## Goal of the exercise:
All records shown below should be given again, character for character.

## Dataset excerpts:
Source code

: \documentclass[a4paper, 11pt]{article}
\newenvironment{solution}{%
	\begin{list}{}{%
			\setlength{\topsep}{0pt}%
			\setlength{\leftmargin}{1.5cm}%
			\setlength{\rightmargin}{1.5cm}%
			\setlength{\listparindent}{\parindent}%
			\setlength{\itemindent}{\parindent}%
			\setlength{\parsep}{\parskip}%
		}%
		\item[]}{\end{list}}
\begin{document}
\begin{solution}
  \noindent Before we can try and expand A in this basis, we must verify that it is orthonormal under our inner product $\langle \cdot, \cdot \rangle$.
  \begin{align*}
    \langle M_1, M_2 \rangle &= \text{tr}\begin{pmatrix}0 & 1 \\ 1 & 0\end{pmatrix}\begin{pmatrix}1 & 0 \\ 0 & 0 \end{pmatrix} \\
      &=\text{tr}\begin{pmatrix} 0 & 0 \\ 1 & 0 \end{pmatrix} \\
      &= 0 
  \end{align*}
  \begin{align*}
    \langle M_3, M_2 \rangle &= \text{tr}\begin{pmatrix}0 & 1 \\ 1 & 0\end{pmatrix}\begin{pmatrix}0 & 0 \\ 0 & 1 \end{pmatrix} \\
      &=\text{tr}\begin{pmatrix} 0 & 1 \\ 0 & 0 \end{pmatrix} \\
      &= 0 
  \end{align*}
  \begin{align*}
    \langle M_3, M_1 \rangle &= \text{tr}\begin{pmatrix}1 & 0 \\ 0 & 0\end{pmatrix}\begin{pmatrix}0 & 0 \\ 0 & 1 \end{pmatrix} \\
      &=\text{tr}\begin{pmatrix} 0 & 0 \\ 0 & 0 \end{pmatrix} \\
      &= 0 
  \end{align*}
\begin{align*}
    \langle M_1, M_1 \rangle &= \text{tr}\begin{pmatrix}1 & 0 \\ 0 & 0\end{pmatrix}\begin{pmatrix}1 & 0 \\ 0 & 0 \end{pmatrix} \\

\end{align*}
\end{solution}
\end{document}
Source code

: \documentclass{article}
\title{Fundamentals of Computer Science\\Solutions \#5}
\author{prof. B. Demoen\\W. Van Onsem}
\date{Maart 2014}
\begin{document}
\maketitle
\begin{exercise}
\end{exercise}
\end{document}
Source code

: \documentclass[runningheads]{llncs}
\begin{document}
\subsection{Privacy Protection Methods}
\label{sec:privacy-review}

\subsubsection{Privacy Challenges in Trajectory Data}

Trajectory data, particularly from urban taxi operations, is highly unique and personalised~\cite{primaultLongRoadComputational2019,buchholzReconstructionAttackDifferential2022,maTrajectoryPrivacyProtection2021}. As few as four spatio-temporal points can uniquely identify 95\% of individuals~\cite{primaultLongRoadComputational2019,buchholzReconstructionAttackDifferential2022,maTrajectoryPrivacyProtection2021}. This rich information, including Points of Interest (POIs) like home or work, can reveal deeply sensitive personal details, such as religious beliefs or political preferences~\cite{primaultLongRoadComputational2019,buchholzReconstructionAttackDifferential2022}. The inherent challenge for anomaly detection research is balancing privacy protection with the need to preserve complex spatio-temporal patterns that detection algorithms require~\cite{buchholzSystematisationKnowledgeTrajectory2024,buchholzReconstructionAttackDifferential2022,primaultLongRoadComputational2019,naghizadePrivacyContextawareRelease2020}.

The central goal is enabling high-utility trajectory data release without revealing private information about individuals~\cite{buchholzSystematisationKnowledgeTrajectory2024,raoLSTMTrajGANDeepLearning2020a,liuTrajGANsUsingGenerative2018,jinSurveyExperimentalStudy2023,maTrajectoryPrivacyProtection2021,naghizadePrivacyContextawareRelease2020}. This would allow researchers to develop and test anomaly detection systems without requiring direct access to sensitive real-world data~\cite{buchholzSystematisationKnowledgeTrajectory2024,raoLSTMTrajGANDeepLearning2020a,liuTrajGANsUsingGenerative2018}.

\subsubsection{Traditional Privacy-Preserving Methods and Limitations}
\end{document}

## Written response:
Source code

: \documentclass[a4paper, 11pt]{article}
\newenvironment{solution}{%
	\begin{list}{}{%
			\setlength{\topsep}{0pt}%
			\setlength{\leftmargin}{1.5cm}%
			\setlength{\rightmargin}{1.5cm}%
			\setlength{\listparindent}{\parindent}%
			\setlength{\itemindent}{\parindent}%
			\setlength{\parsep}{\parskip}%
		}%
		\item[]}{\end{list}}
\begin{document}
\begin{solution}
  \noindent Before we can try and expand A in this basis, we must verify that it is orthonormal under our inner product $\langle \cdot, \cdot \rangle$.
  \begin{align*}
    \langle M_1, M_2 \rangle &= \text{tr}\begin{pmatrix}0 & 1 \\ 1 & 0\end{pmatrix}\begin{pmatrix}1 & 0 \\ 0 & 0 \end{pmatrix} \\
      &=\text{tr}\begin{pmatrix} 0 & 0 \\ 1 & 0 \end{pmatrix} \\
      &= 0 
  \end{align*}
  \begin{align*}
    \langle M_3, M_2 \rangle &= \text{tr}\begin{pmatrix}0 & 1 \\ 1 & 0\end{pmatrix}\begin{pmatrix}0 & 0 \\ 0 & 1 \end{pmatrix} \\
      &=\text{tr}\begin{pmatrix} 0 & 1 \\ 0 & 0 \end{pmatrix} \\
      &= 0 
  \end{align*}
  \begin{align*}
    \langle M_3, M_1 \rangle &= \text{tr}\begin{pmatrix}1 & 0 \\ 0 & 0\end{pmatrix}\begin{pmatrix}0 & 0 \\ 0 & 1 \end{pmatrix} \\
      &=\text{tr}\begin{pmatrix} 0 & 0 \\ 0 & 0 \end{pmatrix} \\
      &= 0 
  \end{align*}
\begin{align*}
    \langle M_1, M_1 \rangle &= \text{tr}\begin{pmatrix}1 & 0 \\ 0 & 0\end{pmatrix}\begin{pmatrix}1 & 0 \\ 0 & 0 \end{pmatrix} \\

\end{align*}
\end{solution}
\end{document}
Source code

: \documentclass{article}
\title{Fundamentals of Computer Science\\Solutions \#5}
\author{prof. B. Demoen\\W. Van Onsem}
\date{Maart 2014}
\begin{document}
\maketitle
\begin{exercise}
\end{exercise}
\end{document}
Source code

: \documentclass[runningheads]{llncs}
\begin{document}
\subsection{Privacy Protection Methods}
\label{sec:privacy-review}

\subsubsection{Privacy Challenges in Trajectory Data}

Trajectory data, particularly from urban taxi operations, is highly unique and personalised~\cite{primaultLongRoadComputational2019,buchholzReconstructionAttackDifferential2022,maTrajectoryPrivacyProtection2021}. As few as four spatio-temporal points can uniquely identify 95\% of individuals~\cite{primaultLongRoadComputational2019,buchholzReconstructionAttackDifferential2022,maTrajectoryPrivacyProtection2021}. This rich information, including Points of Interest (POIs) like home or work, can reveal deeply sensitive personal details, such as religious beliefs or political preferences~\cite{primaultLongRoadComputational2019,buchholzReconstructionAttackDifferential2022}. The inherent challenge for anomaly detection research is balancing privacy protection with the need to preserve complex spatio-temporal patterns that detection algorithms require~\cite{buchholzSystematisationKnowledgeTrajectory2024,buchholzReconstructionAttackDifferential2022,primaultLongRoadComputational2019,naghizadePrivacyContextawareRelease2020}.

The central goal is enabling high-utility trajectory data release without revealing private information about individuals~\cite{buchholzSystematisationKnowledgeTrajectory2024,raoLSTMTrajGANDeepLearning2020a,liuTrajGANsUsingGenerative2018,jinSurveyExperimentalStudy2023,maTrajectoryPrivacyProtection2021,naghizadePrivacyContextawareRelease2020}. This would allow researchers to develop and test anomaly detection systems without requiring direct access to sensitive real-world data~\cite{buchholzSystematisationKnowledgeTrajectory2024,raoLSTMTrajGANDeepLearning2020a,liuTrajGANsUsingGenerative2018}.

\subsubsection{Traditional Privacy-Preserving Methods and Limitations}
\end{document}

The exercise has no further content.